*** Opening of EXERCISE INPUTS ***

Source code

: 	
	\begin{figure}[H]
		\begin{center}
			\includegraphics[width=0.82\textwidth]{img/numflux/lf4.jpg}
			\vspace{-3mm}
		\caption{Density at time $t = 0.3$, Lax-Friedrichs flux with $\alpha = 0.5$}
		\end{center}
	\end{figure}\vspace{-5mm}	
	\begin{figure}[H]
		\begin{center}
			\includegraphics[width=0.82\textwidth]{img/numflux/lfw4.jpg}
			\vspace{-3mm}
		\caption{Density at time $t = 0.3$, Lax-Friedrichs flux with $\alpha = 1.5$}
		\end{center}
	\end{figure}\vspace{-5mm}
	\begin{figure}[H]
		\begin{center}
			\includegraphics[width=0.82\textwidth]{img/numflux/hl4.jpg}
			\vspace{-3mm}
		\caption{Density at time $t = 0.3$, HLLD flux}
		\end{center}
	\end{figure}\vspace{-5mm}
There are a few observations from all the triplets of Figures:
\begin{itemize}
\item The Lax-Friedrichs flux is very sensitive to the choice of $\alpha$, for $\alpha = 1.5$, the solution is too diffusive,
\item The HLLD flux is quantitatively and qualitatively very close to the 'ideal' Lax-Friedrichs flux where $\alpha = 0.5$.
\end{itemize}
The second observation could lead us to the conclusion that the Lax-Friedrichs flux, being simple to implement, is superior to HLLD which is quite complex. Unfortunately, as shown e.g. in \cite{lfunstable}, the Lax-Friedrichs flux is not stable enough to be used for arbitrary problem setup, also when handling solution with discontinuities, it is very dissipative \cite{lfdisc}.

*** Close of EXERCISE INPUTS ***
*** Opening of EXERCISE INPUTS ***

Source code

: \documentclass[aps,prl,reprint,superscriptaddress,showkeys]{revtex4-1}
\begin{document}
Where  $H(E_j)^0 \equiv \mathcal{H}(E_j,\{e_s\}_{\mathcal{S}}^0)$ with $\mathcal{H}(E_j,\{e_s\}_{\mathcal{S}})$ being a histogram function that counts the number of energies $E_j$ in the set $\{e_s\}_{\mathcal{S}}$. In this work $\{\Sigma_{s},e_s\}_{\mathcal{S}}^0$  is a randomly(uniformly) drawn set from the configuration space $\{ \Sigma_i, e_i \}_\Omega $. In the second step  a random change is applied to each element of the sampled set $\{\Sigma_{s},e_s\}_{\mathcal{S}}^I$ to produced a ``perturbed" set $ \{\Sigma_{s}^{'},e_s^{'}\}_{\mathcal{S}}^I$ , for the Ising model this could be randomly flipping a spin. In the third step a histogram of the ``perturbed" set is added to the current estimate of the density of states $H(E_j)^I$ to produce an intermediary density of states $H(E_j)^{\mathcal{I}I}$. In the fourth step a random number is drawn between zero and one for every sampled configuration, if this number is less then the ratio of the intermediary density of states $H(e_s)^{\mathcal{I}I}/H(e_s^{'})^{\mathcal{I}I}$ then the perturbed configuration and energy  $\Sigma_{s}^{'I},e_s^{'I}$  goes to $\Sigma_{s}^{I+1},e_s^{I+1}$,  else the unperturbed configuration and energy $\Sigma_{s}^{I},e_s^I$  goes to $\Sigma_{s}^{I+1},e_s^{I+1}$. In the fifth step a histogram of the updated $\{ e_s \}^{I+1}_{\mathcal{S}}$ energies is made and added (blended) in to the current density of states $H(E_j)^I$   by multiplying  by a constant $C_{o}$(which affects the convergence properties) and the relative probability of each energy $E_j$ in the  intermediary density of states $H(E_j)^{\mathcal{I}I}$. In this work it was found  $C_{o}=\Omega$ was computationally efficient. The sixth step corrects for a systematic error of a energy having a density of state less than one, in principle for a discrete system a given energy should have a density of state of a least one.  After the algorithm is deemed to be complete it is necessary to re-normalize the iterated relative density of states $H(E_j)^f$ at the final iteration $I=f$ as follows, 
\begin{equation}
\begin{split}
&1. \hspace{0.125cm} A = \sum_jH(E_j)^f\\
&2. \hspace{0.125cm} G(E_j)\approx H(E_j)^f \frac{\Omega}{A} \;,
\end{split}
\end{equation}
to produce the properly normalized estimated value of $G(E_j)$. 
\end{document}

*** Close of EXERCISE INPUTS ***
*** Opening of EXERCISE INPUTS ***

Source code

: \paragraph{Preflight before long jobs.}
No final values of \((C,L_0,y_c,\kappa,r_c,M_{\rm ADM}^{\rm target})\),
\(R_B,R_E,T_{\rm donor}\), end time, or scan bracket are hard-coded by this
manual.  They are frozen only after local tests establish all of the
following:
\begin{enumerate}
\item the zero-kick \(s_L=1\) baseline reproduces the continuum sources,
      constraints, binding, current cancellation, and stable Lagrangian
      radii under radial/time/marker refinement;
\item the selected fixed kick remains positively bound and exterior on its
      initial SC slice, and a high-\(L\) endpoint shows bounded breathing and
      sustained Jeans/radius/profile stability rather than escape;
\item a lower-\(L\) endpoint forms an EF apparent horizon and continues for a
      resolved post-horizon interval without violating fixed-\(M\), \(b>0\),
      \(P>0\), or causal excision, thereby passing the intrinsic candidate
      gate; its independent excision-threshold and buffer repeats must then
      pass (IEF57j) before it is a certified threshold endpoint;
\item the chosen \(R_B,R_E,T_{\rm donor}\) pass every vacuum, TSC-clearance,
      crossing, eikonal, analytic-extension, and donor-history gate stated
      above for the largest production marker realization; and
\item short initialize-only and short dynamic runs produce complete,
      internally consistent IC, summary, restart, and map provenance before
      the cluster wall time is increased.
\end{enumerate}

*** Close of EXERCISE INPUTS ***

> WORK INSTRUCTIONS: Copy the lines above that hold the word "fixed".

> ANSWER SPACE:
\item the selected fixed kick remains positively bound and exterior on its
      resolved post-horizon interval without violating fixed-\(M\), \(b>0\),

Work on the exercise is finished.